[Opening Data supplied section]
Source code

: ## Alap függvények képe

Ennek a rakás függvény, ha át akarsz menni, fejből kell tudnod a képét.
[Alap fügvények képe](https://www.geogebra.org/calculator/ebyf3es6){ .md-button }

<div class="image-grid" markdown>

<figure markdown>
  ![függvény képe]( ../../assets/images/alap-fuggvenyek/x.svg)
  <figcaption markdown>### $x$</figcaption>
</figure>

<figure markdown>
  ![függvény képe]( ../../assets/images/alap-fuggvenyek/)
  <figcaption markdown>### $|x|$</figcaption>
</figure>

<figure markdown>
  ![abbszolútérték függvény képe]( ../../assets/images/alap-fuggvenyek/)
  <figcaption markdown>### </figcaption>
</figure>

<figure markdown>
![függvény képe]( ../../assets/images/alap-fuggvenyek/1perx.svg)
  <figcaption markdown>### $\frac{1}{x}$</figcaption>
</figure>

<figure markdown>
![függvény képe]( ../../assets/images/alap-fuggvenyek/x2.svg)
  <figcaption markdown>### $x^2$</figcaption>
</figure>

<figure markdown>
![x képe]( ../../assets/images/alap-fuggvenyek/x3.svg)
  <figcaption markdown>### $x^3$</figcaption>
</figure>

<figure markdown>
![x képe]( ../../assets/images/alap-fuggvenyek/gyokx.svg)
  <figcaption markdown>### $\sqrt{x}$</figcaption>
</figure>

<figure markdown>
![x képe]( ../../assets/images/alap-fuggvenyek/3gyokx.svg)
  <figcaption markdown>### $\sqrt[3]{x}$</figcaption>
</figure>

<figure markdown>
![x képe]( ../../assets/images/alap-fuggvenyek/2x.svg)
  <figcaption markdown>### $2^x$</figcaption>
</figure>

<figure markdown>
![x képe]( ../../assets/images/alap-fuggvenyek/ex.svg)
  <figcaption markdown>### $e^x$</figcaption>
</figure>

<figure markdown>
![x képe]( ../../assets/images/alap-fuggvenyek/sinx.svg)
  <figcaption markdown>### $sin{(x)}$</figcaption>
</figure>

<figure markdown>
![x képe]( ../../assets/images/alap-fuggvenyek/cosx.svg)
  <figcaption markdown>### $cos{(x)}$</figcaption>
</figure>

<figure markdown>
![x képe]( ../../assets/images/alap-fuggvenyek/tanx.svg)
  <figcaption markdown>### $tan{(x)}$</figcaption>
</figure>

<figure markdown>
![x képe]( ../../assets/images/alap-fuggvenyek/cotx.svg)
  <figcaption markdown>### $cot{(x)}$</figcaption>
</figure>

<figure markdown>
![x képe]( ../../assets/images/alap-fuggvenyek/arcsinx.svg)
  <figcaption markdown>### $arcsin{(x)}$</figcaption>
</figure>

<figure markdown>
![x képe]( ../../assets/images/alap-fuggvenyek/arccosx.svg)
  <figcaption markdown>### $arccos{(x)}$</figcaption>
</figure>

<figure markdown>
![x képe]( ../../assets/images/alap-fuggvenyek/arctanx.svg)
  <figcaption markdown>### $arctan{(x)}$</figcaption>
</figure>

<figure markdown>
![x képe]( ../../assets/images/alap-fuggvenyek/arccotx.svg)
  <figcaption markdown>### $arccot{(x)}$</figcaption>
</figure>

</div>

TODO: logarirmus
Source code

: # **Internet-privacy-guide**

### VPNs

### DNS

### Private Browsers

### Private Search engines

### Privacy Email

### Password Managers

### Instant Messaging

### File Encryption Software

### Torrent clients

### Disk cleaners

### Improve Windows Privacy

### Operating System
[Closing Data supplied section]
**Requirement**
Up to and including the line with "<figcaption markdown>### $x$</figcaption>", print every line of the records from the start.

**Your response**
Source code

: ## Alap függvények képe

Ennek a rakás függvény, ha át akarsz menni, fejből kell tudnod a képét.
[Alap fügvények képe](https://www.geogebra.org/calculator/ebyf3es6){ .md-button }

<div class="image-grid" markdown>

<figure markdown>
  ![függvény képe]( ../../assets/images/alap-fuggvenyek/x.svg)
  <figcaption markdown>### $x$</figcaption>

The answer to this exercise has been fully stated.